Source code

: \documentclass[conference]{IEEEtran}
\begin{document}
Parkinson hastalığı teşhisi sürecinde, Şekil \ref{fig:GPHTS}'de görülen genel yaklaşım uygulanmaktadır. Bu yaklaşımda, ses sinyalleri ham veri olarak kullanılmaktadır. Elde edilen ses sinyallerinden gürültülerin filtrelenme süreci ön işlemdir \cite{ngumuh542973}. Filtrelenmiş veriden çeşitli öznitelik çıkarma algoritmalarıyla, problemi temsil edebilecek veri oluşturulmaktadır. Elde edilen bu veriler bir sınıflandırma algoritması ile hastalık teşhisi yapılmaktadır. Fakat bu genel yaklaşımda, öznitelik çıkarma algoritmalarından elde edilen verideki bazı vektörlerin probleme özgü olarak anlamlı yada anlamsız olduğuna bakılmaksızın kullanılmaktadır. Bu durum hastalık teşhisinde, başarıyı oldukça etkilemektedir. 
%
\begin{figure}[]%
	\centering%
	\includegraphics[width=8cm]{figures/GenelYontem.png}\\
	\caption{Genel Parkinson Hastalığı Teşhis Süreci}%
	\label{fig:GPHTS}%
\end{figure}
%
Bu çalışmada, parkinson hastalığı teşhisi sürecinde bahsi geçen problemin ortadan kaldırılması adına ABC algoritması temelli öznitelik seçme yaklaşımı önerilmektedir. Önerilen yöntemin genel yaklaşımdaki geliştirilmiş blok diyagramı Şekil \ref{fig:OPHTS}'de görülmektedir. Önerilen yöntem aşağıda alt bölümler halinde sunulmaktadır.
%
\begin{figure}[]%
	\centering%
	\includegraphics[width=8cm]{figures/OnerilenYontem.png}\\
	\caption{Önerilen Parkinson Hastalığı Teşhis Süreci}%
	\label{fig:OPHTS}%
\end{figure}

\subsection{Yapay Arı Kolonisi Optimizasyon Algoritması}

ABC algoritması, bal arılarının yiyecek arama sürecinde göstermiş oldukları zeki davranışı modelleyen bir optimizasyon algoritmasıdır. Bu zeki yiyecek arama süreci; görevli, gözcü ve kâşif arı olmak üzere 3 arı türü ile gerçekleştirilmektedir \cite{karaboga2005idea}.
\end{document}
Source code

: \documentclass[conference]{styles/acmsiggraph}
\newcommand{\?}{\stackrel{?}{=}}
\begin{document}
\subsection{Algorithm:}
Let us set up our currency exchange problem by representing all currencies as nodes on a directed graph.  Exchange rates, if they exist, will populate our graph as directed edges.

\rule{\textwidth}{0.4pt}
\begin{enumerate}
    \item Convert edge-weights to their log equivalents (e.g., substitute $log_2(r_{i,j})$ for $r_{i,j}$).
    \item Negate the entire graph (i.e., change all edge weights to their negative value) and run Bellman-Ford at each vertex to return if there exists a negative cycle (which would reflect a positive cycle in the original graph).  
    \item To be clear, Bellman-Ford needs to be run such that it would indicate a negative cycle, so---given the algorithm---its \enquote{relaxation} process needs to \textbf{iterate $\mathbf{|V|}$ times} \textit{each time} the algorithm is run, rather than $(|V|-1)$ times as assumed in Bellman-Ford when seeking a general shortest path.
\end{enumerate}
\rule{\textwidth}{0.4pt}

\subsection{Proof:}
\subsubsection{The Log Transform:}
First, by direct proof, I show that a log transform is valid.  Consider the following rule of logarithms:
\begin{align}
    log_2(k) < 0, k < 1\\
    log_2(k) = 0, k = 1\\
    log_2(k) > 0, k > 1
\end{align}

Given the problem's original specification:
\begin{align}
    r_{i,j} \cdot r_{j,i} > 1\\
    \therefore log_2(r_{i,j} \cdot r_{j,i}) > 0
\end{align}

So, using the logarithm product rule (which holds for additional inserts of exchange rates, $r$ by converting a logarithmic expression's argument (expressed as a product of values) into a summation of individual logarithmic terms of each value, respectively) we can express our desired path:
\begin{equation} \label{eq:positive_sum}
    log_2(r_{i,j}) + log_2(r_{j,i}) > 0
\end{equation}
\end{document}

================================

Assignment: Repeat every record exactly as written, please.

Reply:
Source code

: \documentclass[conference]{IEEEtran}
\begin{document}
Parkinson hastalığı teşhisi sürecinde, Şekil \ref{fig:GPHTS}'de görülen genel yaklaşım uygulanmaktadır. Bu yaklaşımda, ses sinyalleri ham veri olarak kullanılmaktadır. Elde edilen ses sinyallerinden gürültülerin filtrelenme süreci ön işlemdir \cite{ngumuh542973}. Filtrelenmiş veriden çeşitli öznitelik çıkarma algoritmalarıyla, problemi temsil edebilecek veri oluşturulmaktadır. Elde edilen bu veriler bir sınıflandırma algoritması ile hastalık teşhisi yapılmaktadır. Fakat bu genel yaklaşımda, öznitelik çıkarma algoritmalarından elde edilen verideki bazı vektörlerin probleme özgü olarak anlamlı yada anlamsız olduğuna bakılmaksızın kullanılmaktadır. Bu durum hastalık teşhisinde, başarıyı oldukça etkilemektedir. 
%
\begin{figure}[]%
	\centering%
	\includegraphics[width=8cm]{figures/GenelYontem.png}\\
	\caption{Genel Parkinson Hastalığı Teşhis Süreci}%
	\label{fig:GPHTS}%
\end{figure}
%
Bu çalışmada, parkinson hastalığı teşhisi sürecinde bahsi geçen problemin ortadan kaldırılması adına ABC algoritması temelli öznitelik seçme yaklaşımı önerilmektedir. Önerilen yöntemin genel yaklaşımdaki geliştirilmiş blok diyagramı Şekil \ref{fig:OPHTS}'de görülmektedir. Önerilen yöntem aşağıda alt bölümler halinde sunulmaktadır.
%
\begin{figure}[]%
	\centering%
	\includegraphics[width=8cm]{figures/OnerilenYontem.png}\\
	\caption{Önerilen Parkinson Hastalığı Teşhis Süreci}%
	\label{fig:OPHTS}%
\end{figure}

\subsection{Yapay Arı Kolonisi Optimizasyon Algoritması}

ABC algoritması, bal arılarının yiyecek arama sürecinde göstermiş oldukları zeki davranışı modelleyen bir optimizasyon algoritmasıdır. Bu zeki yiyecek arama süreci; görevli, gözcü ve kâşif arı olmak üzere 3 arı türü ile gerçekleştirilmektedir \cite{karaboga2005idea}.
\end{document}
Source code

: \documentclass[conference]{styles/acmsiggraph}
\newcommand{\?}{\stackrel{?}{=}}
\begin{document}
\subsection{Algorithm:}
Let us set up our currency exchange problem by representing all currencies as nodes on a directed graph.  Exchange rates, if they exist, will populate our graph as directed edges.

\rule{\textwidth}{0.4pt}
\begin{enumerate}
    \item Convert edge-weights to their log equivalents (e.g., substitute $log_2(r_{i,j})$ for $r_{i,j}$).
    \item Negate the entire graph (i.e., change all edge weights to their negative value) and run Bellman-Ford at each vertex to return if there exists a negative cycle (which would reflect a positive cycle in the original graph).  
    \item To be clear, Bellman-Ford needs to be run such that it would indicate a negative cycle, so---given the algorithm---its \enquote{relaxation} process needs to \textbf{iterate $\mathbf{|V|}$ times} \textit{each time} the algorithm is run, rather than $(|V|-1)$ times as assumed in Bellman-Ford when seeking a general shortest path.
\end{enumerate}
\rule{\textwidth}{0.4pt}

\subsection{Proof:}
\subsubsection{The Log Transform:}
First, by direct proof, I show that a log transform is valid.  Consider the following rule of logarithms:
\begin{align}
    log_2(k) < 0, k < 1\\
    log_2(k) = 0, k = 1\\
    log_2(k) > 0, k > 1
\end{align}

Given the problem's original specification:
\begin{align}
    r_{i,j} \cdot r_{j,i} > 1\\
    \therefore log_2(r_{i,j} \cdot r_{j,i}) > 0
\end{align}

So, using the logarithm product rule (which holds for additional inserts of exchange rates, $r$ by converting a logarithmic expression's argument (expressed as a product of values) into a summation of individual logarithmic terms of each value, respectively) we can express our desired path:
\begin{equation} \label{eq:positive_sum}
    log_2(r_{i,j}) + log_2(r_{j,i}) > 0
\end{equation}
\end{document}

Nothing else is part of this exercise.